[What you should do]
Search the records below for the word "text". Copy each line where it occurs.

● ● ● ● ● ● ●

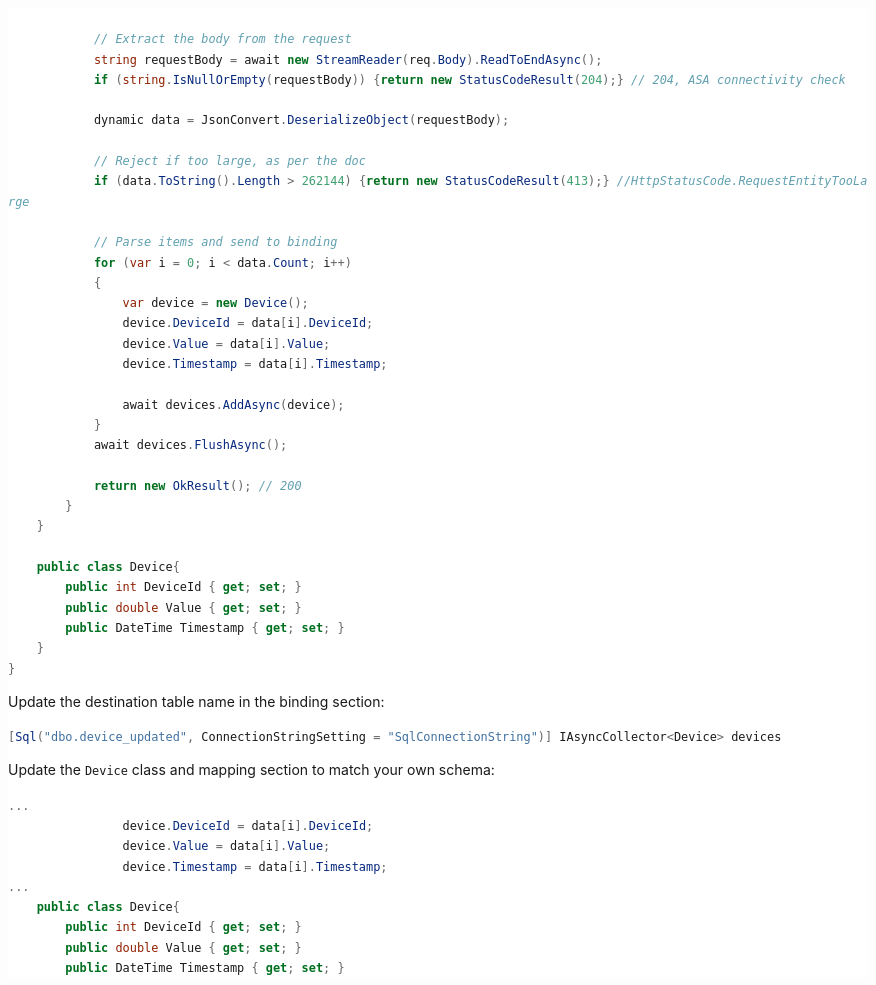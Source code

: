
 ```C#

            // Extract the body from the request
            string requestBody = await new StreamReader(req.Body).ReadToEndAsync();
            if (string.IsNullOrEmpty(requestBody)) {return new StatusCodeResult(204);} // 204, ASA connectivity check

            dynamic data = JsonConvert.DeserializeObject(requestBody);

            // Reject if too large, as per the doc
            if (data.ToString().Length > 262144) {return new StatusCodeResult(413);} //HttpStatusCode.RequestEntityTooLarge

            // Parse items and send to binding
            for (var i = 0; i < data.Count; i++)
            {
                var device = new Device();
                device.DeviceId = data[i].DeviceId;
                device.Value = data[i].Value;
                device.Timestamp = data[i].Timestamp;

                await devices.AddAsync(device);
            }
            await devices.FlushAsync();

            return new OkResult(); // 200
        }
    }

    public class Device{
        public int DeviceId { get; set; }
        public double Value { get; set; }
        public DateTime Timestamp { get; set; }
    }
}
```

Update the destination table name in the binding section:

```C#
[Sql("dbo.device_updated", ConnectionStringSetting = "SqlConnectionString")] IAsyncCollector<Device> devices
```

Update the `Device` class and mapping section to match your own schema:

```C#
...
                device.DeviceId = data[i].DeviceId;
                device.Value = data[i].Value;
                device.Timestamp = data[i].Timestamp;
...
    public class Device{
        public int DeviceId { get; set; }
        public double Value { get; set; }
        public DateTime Timestamp { get; set; }
```
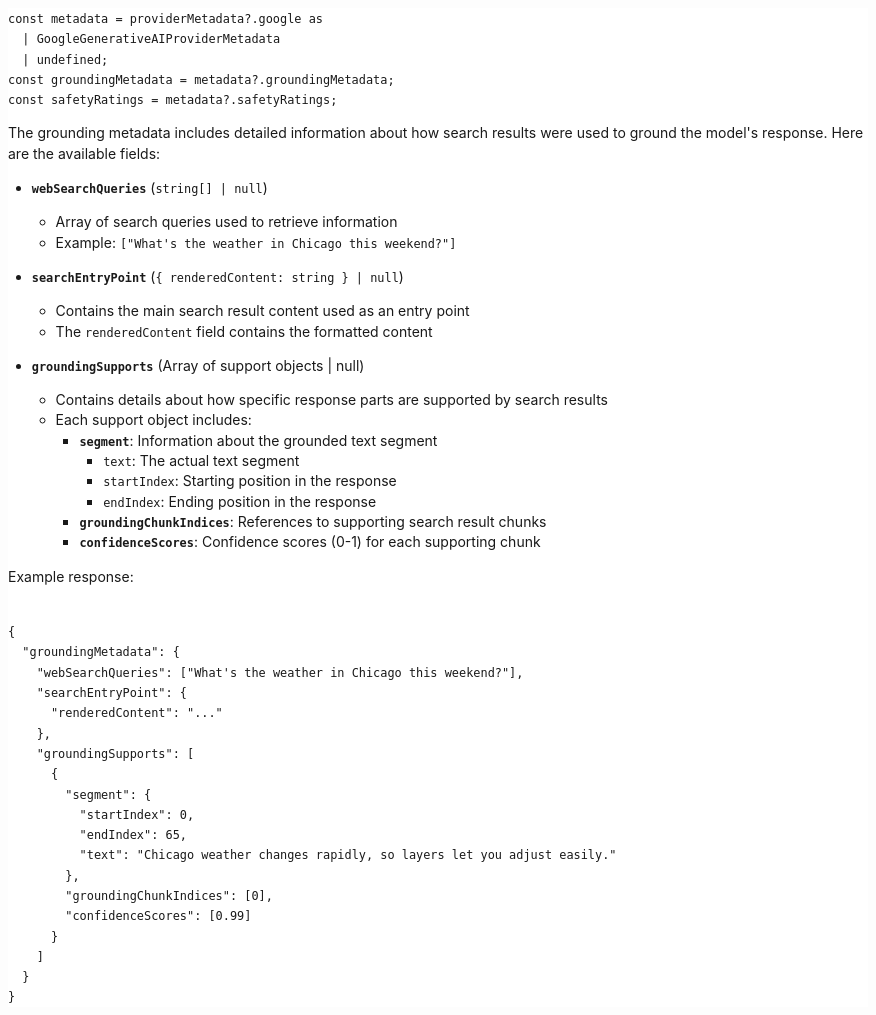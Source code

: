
 ```
const metadata = providerMetadata?.google as
  | GoogleGenerativeAIProviderMetadata
  | undefined;
const groundingMetadata = metadata?.groundingMetadata;
const safetyRatings = metadata?.safetyRatings;
```


The grounding metadata includes detailed information about how search results were used to ground the model's response. Here are the available fields:

*   **`webSearchQueries`** (`string[] | null`)
    
    *   Array of search queries used to retrieve information
    *   Example: `["What's the weather in Chicago this weekend?"]`
*   **`searchEntryPoint`** (`{ renderedContent: string } | null`)
    
    *   Contains the main search result content used as an entry point
    *   The `renderedContent` field contains the formatted content
*   **`groundingSupports`** (Array of support objects | null)
    
    *   Contains details about how specific response parts are supported by search results
    *   Each support object includes:
        *   **`segment`**: Information about the grounded text segment
            *   `text`: The actual text segment
            *   `startIndex`: Starting position in the response
            *   `endIndex`: Ending position in the response
        *   **`groundingChunkIndices`**: References to supporting search result chunks
        *   **`confidenceScores`**: Confidence scores (0-1) for each supporting chunk

Example response:

```

{
  "groundingMetadata": {
    "webSearchQueries": ["What's the weather in Chicago this weekend?"],
    "searchEntryPoint": {
      "renderedContent": "..."
    },
    "groundingSupports": [
      {
        "segment": {
          "startIndex": 0,
          "endIndex": 65,
          "text": "Chicago weather changes rapidly, so layers let you adjust easily."
        },
        "groundingChunkIndices": [0],
        "confidenceScores": [0.99]
      }
    ]
  }
}
```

● ● ● ● ● ● ●

[Task answer]
        *   **`segment`**: Information about the grounded text segment
            *   `text`: The actual text segment
          "text": "Chicago weather changes rapidly, so layers let you adjust easily."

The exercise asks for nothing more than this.